Prepare for the ACA ICAEW Tax Compliance Exam. Study with flashcards and multiple choice questions, each question has hints and explanations. Get ready for your exam!

A non-executive director is typically expected to bring an independent perspective to the board. Their independence is compromised under several circumstances, one of which is if they were an employee of the company in the last five years or received additional remuneration beyond their fees as a director. This situation poses a conflict of interest because the director may be influenced by their previous employment relationship or financial incentives that could bias their judgment regarding the company’s affairs.

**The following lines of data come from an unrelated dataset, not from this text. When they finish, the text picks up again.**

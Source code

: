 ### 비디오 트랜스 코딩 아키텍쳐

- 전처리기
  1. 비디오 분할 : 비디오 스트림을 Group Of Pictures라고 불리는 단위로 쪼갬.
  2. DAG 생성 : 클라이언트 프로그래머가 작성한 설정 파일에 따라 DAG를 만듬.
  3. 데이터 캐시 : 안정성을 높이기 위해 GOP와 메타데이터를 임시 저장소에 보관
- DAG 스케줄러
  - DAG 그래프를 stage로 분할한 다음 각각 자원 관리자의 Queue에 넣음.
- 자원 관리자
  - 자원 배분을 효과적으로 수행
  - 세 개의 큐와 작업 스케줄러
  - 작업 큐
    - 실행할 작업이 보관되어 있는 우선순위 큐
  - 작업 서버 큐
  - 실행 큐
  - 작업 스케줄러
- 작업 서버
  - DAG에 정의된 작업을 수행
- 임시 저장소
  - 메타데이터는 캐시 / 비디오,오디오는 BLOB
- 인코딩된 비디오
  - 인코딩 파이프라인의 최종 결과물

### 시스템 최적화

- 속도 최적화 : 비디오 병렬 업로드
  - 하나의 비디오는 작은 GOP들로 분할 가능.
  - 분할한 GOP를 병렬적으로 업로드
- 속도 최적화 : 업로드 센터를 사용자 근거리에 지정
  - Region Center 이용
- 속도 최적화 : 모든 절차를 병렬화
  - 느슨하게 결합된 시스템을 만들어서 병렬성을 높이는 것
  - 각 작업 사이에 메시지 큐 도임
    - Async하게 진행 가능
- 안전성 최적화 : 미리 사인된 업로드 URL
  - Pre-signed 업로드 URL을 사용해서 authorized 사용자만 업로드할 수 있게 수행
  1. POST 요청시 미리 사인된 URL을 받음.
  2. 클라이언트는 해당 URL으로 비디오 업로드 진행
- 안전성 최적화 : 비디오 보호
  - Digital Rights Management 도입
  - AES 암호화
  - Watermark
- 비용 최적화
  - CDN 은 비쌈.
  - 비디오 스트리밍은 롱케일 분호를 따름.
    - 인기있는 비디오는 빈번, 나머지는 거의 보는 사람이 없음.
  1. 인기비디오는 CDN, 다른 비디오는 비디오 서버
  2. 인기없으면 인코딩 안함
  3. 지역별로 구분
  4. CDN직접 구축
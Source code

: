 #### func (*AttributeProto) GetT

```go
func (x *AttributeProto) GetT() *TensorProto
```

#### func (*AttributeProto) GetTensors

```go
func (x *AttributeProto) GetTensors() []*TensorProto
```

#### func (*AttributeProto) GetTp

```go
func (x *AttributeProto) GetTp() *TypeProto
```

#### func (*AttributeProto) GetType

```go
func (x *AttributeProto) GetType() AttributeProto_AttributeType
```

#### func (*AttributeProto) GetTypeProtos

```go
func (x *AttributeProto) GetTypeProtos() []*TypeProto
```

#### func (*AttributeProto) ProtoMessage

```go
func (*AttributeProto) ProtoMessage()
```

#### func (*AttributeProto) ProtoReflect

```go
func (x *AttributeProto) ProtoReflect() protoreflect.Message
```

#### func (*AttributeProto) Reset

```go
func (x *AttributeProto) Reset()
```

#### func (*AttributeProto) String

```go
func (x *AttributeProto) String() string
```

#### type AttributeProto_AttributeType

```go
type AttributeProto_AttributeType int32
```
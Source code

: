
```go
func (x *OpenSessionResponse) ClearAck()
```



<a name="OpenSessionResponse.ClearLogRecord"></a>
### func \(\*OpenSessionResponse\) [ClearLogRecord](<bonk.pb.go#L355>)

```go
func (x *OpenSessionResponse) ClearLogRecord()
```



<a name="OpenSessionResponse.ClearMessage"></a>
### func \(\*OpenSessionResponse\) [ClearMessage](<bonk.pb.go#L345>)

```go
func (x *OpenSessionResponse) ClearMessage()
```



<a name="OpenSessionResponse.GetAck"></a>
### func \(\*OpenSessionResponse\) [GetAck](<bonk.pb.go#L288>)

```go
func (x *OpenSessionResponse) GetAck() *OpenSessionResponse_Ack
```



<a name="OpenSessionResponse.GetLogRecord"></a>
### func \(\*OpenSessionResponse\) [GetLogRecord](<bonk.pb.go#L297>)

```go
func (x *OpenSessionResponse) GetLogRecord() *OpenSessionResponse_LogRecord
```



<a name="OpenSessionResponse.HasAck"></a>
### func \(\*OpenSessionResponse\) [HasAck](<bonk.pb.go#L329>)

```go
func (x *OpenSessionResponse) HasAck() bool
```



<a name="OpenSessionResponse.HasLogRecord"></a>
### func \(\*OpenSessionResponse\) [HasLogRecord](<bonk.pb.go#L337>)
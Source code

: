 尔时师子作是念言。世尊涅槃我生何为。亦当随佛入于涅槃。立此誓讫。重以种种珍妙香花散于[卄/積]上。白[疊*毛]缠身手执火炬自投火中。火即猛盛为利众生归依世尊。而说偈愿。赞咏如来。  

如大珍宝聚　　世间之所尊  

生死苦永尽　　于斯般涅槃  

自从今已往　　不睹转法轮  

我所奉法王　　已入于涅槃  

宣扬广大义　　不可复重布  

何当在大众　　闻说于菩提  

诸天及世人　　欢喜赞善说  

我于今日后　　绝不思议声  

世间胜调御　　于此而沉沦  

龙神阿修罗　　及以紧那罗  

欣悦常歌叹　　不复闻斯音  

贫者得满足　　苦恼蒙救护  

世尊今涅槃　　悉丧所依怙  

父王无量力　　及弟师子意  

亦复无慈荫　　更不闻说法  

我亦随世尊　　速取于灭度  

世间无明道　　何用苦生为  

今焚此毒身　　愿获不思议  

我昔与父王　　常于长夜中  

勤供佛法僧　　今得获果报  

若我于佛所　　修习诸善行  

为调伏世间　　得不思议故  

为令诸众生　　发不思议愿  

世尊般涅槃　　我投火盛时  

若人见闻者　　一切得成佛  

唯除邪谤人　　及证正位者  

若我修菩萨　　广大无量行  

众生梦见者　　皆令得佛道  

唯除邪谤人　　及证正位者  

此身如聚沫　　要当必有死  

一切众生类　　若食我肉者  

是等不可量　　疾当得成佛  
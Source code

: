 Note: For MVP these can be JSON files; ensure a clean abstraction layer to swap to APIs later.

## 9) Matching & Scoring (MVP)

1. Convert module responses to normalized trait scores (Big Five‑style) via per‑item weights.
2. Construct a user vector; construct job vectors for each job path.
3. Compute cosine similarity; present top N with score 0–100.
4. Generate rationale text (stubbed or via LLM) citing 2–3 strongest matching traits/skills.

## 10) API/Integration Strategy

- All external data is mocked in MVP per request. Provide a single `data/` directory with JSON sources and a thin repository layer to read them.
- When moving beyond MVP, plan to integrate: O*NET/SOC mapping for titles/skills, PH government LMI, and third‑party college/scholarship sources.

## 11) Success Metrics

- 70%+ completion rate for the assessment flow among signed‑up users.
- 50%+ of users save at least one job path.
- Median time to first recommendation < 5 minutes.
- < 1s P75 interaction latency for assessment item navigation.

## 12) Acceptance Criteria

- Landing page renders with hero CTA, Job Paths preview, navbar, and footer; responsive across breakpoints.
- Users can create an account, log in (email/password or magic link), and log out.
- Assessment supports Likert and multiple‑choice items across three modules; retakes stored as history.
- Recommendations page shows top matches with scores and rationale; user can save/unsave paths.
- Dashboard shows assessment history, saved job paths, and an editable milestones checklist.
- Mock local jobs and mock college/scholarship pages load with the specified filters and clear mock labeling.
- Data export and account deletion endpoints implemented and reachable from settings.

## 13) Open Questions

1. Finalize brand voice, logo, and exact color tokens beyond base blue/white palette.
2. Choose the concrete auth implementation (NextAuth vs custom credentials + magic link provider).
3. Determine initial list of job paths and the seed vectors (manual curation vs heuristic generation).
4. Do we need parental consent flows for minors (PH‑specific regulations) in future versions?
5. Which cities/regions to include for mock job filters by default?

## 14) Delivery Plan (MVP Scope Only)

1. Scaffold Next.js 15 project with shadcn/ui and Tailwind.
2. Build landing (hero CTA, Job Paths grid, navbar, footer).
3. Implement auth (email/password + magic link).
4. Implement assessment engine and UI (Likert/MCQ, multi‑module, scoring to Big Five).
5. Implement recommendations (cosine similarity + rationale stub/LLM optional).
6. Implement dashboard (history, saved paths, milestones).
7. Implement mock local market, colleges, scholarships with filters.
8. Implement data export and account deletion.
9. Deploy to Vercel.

When a non-executive director has been an employee, they may still have lingering loyalties to former colleagues or possess insider knowledge that can affect their ability to act independently. Similarly, receiving remuneration beyond standard director fees could create a perception of bias or a conflict regarding the interests of the company versus personal financial interests. Thus, such circumstances directly undermine their role as an independent advisor on the board.

Other factors, like having family ties with other directors or serving on the board for an extended period, may also challenge independence, but they do not inherently disqualify a director in the same way that previous employment or additional remuneration does. Moreover, advisory positions may raise concerns about independence, yet this scenario is not as prominent as the direct implications of past employment or financial ties.